Task statement: Determine how many lines in the entries below hold "github". Respond with that number only.

Source texts of formatted documents
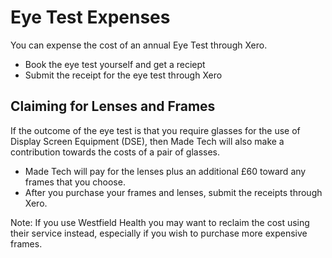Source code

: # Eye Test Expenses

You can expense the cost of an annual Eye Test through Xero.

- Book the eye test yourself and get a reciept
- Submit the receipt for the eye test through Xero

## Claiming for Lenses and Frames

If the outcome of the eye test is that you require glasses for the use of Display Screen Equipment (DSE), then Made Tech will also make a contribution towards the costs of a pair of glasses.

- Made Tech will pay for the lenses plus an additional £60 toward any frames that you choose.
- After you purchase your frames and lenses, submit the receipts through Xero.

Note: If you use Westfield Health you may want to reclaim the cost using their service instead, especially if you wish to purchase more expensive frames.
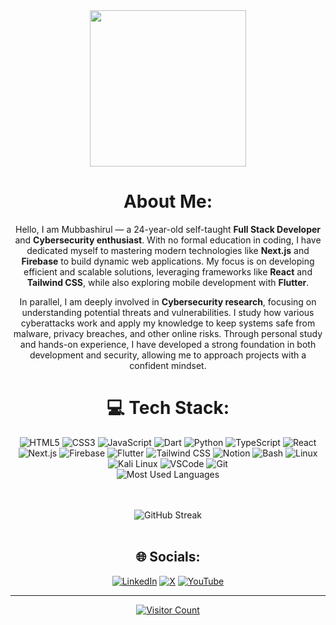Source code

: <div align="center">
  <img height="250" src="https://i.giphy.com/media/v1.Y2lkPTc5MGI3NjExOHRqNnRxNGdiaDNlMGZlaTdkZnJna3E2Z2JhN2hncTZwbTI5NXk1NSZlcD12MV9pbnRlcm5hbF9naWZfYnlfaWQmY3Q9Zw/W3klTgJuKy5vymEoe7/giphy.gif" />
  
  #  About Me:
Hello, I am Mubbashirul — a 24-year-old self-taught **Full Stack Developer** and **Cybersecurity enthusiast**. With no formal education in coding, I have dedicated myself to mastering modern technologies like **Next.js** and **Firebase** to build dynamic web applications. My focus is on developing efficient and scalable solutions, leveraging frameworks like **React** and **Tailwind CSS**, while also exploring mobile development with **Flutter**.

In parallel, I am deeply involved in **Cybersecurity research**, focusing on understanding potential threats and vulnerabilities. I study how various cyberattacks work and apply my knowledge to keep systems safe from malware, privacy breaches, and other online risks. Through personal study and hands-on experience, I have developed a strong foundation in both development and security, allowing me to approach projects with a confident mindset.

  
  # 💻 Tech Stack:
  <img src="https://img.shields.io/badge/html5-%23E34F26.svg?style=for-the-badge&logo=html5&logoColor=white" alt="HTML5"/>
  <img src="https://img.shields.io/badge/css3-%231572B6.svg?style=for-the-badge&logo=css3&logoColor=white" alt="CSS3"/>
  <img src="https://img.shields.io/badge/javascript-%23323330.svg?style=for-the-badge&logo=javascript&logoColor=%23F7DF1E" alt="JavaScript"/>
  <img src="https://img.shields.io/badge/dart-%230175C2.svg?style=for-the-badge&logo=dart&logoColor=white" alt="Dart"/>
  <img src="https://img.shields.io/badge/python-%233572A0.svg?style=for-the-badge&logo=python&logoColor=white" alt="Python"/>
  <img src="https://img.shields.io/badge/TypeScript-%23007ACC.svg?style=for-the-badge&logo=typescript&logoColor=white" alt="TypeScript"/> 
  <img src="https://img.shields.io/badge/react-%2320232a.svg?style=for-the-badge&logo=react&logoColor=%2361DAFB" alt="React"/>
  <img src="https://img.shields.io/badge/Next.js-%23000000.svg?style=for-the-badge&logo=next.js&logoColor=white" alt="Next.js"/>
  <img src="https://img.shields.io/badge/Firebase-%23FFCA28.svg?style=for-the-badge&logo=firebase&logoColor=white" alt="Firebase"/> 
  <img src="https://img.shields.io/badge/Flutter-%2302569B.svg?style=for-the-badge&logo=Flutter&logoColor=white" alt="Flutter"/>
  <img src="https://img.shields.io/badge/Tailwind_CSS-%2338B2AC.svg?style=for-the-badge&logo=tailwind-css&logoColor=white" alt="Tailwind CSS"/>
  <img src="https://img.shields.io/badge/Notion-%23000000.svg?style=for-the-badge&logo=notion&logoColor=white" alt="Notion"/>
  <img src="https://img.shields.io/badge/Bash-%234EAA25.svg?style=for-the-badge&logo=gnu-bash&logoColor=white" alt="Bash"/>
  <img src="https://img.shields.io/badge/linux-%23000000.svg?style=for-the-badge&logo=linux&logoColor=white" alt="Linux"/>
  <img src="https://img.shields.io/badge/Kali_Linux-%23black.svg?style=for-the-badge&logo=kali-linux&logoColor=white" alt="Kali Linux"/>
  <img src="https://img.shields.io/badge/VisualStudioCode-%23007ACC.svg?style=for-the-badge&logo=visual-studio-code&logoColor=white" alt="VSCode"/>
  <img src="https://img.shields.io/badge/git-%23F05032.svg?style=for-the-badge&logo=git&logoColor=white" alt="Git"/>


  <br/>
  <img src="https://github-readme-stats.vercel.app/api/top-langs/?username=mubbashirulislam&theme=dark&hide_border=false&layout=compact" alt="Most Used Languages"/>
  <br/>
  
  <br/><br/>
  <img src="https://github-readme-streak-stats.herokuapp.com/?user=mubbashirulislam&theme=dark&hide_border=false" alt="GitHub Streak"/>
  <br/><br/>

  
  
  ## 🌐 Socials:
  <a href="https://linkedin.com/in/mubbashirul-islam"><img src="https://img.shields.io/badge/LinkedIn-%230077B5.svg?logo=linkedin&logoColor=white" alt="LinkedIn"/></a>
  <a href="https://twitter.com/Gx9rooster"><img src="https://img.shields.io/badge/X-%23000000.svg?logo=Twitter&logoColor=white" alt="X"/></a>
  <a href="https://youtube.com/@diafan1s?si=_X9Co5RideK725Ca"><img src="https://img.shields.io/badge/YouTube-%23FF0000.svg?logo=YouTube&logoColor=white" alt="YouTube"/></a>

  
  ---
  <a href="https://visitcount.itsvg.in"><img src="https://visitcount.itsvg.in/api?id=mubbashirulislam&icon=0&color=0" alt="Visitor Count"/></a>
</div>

Worked solution: 2